Изучаем внутреннее строение кролика вместе

In the northern countries, the wild rabbit is not found, despite many attempts to breed it there. But he is acclimatized in America, New Zealand and Australia. In Australia, rabbits are extremely multiplied and severely harm agriculture.

Rabbits like to stay in hilly and sandy areas, where there are shin-holes, cracked rocks and low shrubs. They also willingly settle in young dry thickets of pine forest. Here they arrange, often in sunny places, fairly simple burrows. They live in large groups, often entire settlements. The hole of the wild rabbit consists of an underground chamber, lying quite deep. From the camera are galleries, each with several exits outside. Exits due to the constant climbing of a rabbit are quite wide, but the galleries are so narrow that through them the animal can only creep. Each pair of rabbits has a separate dwelling and does not tolerate any other animal in it. But the moves belonging to different homes often intersect with each other. The rabbit hides in the burrow almost all day, especially if the shrub around its home is not so thick as to cover its movement. With the onset of the evening he goes for food. He is very careful and leaves his hole only after a long inspection of the surroundings. Having noticed the enemy, he warns his kinsmen with a strong stomp on the hind legs, and all the rabbits instantly hide in their burrows.

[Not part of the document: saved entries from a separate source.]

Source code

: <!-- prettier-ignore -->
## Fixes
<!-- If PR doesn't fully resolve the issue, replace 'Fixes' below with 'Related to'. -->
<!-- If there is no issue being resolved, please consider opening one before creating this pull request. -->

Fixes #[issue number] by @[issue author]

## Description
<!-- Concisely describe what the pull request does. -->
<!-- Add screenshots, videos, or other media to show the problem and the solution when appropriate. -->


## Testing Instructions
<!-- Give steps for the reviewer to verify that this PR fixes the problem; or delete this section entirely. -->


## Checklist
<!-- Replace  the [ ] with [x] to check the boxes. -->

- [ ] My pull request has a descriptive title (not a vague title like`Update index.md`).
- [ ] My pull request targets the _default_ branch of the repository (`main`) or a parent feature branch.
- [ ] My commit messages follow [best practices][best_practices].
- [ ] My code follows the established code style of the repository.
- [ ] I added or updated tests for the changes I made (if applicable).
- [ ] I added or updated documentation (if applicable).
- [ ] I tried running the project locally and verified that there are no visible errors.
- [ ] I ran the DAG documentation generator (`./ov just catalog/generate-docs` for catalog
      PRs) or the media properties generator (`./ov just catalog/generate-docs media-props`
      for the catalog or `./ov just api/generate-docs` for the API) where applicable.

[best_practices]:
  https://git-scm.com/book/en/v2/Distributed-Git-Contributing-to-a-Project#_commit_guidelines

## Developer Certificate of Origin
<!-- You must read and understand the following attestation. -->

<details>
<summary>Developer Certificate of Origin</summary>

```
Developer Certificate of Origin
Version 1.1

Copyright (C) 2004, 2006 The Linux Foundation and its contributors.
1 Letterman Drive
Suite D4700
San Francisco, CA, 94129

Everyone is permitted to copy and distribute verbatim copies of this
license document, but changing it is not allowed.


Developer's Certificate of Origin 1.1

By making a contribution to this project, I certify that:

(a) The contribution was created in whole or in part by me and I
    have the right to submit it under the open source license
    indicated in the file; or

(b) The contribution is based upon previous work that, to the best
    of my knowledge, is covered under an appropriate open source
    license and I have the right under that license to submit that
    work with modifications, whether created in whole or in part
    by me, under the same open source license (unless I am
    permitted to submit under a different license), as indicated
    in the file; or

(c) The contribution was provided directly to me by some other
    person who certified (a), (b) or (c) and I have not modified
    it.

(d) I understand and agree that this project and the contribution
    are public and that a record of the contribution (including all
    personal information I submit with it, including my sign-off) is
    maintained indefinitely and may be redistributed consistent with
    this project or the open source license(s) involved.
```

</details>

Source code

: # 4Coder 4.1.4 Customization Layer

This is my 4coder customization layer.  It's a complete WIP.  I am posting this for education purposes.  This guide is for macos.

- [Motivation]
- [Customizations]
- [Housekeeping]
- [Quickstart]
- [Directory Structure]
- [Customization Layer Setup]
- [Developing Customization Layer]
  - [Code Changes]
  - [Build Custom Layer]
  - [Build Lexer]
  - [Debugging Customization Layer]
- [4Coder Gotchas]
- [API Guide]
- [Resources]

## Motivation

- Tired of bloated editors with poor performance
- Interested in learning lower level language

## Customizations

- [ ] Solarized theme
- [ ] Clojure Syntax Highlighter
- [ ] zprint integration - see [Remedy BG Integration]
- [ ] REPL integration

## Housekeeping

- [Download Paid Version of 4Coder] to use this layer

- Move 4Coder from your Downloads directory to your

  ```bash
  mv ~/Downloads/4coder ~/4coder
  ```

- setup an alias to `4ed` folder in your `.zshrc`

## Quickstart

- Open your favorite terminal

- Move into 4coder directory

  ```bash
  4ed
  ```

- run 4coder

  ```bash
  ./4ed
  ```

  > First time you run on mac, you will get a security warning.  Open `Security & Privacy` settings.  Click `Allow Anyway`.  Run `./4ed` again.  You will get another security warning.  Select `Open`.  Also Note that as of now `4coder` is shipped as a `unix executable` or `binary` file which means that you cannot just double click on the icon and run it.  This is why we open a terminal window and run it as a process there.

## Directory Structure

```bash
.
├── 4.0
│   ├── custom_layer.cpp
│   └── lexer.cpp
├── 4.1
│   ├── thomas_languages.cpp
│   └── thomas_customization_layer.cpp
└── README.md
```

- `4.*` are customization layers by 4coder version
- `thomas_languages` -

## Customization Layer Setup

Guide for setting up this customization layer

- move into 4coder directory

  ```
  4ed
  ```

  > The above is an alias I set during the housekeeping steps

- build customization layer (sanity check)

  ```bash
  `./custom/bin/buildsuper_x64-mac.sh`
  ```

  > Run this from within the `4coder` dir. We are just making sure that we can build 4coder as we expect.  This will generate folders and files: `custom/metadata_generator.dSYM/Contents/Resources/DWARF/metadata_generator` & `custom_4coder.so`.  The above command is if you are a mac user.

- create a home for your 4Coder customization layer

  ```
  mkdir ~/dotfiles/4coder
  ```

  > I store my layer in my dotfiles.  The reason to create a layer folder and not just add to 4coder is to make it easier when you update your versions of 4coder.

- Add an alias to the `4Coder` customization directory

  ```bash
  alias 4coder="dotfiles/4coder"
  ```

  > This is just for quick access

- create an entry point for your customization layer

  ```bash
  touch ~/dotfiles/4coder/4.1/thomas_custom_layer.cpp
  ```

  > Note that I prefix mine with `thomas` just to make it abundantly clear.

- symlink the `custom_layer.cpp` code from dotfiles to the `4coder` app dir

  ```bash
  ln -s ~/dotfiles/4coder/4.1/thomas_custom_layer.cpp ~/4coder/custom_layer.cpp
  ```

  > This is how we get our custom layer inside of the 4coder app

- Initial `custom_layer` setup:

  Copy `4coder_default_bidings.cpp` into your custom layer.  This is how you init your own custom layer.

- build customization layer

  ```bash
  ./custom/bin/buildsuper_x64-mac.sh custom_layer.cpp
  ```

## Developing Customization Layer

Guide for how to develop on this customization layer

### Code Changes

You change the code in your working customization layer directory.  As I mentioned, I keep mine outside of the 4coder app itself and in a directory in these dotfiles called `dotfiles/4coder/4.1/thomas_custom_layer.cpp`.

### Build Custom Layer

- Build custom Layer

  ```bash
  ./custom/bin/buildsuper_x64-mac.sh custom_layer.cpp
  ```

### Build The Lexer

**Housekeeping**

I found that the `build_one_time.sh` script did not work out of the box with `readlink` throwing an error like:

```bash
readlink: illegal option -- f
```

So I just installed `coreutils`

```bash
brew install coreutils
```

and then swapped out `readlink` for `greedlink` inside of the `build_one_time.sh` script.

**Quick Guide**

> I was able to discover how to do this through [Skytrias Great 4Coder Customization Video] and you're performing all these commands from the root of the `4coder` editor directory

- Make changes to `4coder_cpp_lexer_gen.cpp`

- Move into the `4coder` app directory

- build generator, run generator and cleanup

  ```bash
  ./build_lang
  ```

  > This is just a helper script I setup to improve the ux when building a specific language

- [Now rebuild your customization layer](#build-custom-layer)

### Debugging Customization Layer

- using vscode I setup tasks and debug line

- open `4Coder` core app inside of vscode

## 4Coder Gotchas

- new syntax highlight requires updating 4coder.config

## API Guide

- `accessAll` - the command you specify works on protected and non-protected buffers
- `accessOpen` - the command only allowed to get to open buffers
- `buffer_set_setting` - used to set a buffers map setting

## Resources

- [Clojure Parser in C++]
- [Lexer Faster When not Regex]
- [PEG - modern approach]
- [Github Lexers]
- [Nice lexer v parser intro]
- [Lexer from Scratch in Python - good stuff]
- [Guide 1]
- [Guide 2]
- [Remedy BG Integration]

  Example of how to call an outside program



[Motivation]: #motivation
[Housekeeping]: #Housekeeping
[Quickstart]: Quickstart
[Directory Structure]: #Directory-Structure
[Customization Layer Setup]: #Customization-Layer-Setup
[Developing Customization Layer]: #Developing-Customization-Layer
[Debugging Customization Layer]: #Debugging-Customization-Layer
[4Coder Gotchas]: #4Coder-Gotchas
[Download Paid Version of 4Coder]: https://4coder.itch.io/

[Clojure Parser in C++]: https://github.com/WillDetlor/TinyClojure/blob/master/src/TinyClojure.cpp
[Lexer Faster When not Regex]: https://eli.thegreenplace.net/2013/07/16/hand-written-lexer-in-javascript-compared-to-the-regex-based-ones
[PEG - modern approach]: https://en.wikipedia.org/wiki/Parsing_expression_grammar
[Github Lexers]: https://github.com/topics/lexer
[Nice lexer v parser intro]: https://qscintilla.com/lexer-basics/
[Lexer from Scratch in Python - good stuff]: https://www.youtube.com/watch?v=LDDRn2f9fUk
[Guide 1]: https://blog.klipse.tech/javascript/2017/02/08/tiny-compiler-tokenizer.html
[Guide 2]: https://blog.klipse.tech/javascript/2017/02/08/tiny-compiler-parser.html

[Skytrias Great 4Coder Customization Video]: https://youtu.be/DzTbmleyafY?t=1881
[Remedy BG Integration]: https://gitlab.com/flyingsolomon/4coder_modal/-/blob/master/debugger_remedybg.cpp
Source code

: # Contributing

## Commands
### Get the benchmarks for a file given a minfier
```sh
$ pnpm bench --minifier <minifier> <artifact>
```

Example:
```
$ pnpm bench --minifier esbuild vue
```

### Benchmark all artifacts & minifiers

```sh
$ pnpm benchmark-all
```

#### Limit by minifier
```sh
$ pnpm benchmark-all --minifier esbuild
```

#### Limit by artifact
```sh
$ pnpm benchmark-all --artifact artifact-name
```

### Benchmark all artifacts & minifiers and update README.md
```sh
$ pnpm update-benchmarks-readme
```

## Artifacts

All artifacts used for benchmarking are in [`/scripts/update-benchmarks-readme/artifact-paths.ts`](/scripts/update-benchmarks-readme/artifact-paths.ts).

The movements of the rabbit are different from the movements of the hare. Rabbit surpasses the hare in dexterity and skill in making loops. To hunt him you need good shooters and specially trained dogs. While the rabbit is grazing, it is rarely possible to sneak up on it. In case of danger, he almost always manages to hide somewhere. His eyesight, hearing and sense of smell are as sharp as those of a hare, and maybe even sharper. In any case, rabbits are better than rabbits, fleeing from enemies.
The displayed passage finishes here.